------ RECORDS SUPPLIED ------
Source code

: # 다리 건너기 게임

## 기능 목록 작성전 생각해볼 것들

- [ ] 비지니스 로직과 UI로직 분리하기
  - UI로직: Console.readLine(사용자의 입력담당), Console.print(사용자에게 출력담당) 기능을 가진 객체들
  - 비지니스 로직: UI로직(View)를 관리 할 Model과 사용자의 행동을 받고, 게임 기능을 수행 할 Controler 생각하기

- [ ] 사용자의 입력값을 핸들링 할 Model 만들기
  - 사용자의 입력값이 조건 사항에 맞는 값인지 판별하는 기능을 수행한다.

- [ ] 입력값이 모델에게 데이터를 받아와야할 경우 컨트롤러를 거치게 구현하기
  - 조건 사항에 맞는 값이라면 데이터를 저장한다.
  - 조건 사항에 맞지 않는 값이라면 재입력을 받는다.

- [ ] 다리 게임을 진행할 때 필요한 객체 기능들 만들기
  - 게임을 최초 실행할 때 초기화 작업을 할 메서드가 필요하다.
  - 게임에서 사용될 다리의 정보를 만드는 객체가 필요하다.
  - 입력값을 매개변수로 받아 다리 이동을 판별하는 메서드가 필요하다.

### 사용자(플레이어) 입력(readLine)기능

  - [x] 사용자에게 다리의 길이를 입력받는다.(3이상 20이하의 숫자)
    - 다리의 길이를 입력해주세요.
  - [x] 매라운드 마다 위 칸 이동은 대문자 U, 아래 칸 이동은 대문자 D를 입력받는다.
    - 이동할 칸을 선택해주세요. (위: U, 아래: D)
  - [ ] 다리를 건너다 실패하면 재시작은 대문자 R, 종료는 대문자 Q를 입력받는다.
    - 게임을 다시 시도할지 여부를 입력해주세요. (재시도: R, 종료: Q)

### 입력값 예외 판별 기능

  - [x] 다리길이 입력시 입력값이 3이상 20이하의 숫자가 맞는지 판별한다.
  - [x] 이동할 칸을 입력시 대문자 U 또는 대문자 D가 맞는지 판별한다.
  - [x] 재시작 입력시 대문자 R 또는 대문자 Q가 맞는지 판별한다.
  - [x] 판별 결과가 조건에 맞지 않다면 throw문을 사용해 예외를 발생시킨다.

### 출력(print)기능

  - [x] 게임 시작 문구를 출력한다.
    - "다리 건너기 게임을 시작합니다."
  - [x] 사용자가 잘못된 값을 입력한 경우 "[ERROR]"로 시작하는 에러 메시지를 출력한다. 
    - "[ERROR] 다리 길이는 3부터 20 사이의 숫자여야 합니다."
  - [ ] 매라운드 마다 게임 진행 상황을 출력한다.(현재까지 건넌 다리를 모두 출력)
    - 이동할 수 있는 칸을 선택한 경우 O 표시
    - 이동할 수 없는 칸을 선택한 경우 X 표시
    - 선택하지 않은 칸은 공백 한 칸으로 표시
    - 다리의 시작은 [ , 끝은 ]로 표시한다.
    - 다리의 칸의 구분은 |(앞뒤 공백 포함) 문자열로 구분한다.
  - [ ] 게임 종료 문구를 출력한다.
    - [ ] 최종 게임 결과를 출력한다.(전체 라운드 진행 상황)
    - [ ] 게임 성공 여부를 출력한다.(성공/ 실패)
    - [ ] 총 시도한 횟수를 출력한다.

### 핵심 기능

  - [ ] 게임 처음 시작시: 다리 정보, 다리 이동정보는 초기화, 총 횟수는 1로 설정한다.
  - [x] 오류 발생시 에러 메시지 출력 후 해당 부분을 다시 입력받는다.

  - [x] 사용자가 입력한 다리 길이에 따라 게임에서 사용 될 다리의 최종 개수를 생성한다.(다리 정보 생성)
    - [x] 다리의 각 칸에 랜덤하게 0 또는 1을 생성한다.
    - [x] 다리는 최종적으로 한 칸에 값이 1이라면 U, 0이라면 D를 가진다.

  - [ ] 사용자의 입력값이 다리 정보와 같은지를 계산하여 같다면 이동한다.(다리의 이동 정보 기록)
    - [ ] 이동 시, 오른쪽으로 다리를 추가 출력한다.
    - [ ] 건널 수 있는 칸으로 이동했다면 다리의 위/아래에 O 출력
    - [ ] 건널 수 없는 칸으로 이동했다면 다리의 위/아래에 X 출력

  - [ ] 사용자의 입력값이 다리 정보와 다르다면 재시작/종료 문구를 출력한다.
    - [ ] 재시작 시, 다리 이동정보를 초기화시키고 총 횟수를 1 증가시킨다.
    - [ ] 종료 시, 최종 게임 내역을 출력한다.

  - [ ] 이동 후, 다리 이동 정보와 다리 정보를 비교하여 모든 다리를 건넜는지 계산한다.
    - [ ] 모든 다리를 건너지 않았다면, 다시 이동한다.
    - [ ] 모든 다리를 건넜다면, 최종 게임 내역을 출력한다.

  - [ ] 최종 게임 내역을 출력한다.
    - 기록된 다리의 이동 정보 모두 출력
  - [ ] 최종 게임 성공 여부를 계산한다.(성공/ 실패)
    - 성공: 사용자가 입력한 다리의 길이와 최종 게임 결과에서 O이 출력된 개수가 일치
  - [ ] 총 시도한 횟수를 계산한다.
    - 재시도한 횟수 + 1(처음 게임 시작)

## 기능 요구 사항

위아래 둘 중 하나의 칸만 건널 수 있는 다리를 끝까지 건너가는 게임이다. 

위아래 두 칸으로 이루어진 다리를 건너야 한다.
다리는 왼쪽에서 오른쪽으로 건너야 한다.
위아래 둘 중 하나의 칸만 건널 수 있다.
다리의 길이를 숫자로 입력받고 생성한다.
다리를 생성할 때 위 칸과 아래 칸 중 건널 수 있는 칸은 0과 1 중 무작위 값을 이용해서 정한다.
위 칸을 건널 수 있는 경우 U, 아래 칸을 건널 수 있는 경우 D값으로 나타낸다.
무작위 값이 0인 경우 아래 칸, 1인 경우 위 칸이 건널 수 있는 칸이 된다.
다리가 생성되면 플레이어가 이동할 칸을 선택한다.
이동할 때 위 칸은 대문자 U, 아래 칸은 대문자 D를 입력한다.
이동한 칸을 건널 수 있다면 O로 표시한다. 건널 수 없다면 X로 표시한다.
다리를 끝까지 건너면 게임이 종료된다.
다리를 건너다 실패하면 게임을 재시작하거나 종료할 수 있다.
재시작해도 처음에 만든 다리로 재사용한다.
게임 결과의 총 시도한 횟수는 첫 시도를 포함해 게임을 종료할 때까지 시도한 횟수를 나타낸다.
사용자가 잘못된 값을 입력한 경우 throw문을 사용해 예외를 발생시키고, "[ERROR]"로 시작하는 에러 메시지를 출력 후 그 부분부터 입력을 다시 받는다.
------
**PROBLEM TO SOLVE:** Retype the lines from the one containing "게임 결과의 총 시도한" through the last line of the records. Leave out everything else.

**TASK SOLUTION:**
게임 결과의 총 시도한 횟수는 첫 시도를 포함해 게임을 종료할 때까지 시도한 횟수를 나타낸다.
사용자가 잘못된 값을 입력한 경우 throw문을 사용해 예외를 발생시키고, "[ERROR]"로 시작하는 에러 메시지를 출력 후 그 부분부터 입력을 다시 받는다.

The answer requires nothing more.